BEGIN

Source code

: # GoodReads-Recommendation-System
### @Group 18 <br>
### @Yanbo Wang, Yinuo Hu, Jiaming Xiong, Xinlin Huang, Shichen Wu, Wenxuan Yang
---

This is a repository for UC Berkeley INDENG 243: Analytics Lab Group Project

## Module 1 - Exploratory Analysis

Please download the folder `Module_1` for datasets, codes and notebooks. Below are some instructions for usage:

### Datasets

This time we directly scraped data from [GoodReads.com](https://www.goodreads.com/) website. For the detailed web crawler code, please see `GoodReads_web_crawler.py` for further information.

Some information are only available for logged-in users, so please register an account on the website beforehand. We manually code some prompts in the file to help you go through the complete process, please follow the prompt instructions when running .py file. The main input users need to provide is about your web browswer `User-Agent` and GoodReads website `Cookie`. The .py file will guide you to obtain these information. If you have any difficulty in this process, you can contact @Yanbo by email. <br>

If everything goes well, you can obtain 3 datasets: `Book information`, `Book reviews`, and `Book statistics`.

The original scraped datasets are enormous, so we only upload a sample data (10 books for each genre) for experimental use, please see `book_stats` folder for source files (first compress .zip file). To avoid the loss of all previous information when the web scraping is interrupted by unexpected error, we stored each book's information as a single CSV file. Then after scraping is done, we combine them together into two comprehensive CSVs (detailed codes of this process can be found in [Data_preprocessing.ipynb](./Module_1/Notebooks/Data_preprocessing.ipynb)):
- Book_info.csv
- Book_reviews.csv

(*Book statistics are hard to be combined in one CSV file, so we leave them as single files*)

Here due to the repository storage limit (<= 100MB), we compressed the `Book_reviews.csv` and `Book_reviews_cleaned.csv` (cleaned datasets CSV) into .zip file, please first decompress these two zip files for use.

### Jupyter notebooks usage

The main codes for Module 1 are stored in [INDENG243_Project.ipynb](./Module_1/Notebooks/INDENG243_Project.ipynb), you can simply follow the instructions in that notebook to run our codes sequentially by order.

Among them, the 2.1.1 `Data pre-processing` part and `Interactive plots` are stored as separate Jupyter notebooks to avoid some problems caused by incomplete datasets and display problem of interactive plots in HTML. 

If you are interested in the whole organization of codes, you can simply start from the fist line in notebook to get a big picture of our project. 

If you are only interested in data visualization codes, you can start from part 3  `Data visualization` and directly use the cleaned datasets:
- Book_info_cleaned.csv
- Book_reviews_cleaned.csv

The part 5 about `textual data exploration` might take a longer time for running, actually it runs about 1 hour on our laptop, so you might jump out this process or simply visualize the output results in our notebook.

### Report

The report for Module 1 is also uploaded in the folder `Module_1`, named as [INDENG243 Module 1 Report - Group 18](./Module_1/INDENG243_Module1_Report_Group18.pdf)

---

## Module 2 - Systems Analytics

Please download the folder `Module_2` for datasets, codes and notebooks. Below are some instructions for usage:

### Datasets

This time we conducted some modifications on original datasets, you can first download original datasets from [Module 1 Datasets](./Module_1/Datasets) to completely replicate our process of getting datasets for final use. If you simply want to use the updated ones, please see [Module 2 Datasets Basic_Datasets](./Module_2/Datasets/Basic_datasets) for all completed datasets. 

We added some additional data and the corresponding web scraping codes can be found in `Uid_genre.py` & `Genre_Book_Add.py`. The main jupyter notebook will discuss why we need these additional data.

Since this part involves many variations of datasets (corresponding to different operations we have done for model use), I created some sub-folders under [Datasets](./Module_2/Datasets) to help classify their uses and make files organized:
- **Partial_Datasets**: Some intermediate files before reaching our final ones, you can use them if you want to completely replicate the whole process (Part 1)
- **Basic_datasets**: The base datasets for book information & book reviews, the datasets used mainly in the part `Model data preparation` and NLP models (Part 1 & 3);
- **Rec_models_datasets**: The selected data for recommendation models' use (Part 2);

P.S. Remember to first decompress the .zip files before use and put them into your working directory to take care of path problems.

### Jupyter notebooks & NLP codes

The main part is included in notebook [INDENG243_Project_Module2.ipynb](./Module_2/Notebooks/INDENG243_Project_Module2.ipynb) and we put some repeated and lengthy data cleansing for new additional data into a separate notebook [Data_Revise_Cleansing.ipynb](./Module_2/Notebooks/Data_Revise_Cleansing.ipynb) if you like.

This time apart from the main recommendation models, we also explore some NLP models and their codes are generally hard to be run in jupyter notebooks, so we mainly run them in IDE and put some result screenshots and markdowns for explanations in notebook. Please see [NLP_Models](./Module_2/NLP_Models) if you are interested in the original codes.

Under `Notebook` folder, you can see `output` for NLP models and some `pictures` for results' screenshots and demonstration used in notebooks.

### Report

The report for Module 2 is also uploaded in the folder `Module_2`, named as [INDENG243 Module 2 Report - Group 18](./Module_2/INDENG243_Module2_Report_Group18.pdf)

END

▶ _How to complete this task_
Search the entries above for "screenshots". Show every line that has it.

▶ _Your solution_
This time apart from the main recommendation models, we also explore some NLP models and their codes are generally hard to be run in jupyter notebooks, so we mainly run them in IDE and put some result screenshots and markdowns for explanations in notebook. Please see [NLP_Models](./Module_2/NLP_Models) if you are interested in the original codes.
Under `Notebook` folder, you can see `output` for NLP models and some `pictures` for results' screenshots and demonstration used in notebooks.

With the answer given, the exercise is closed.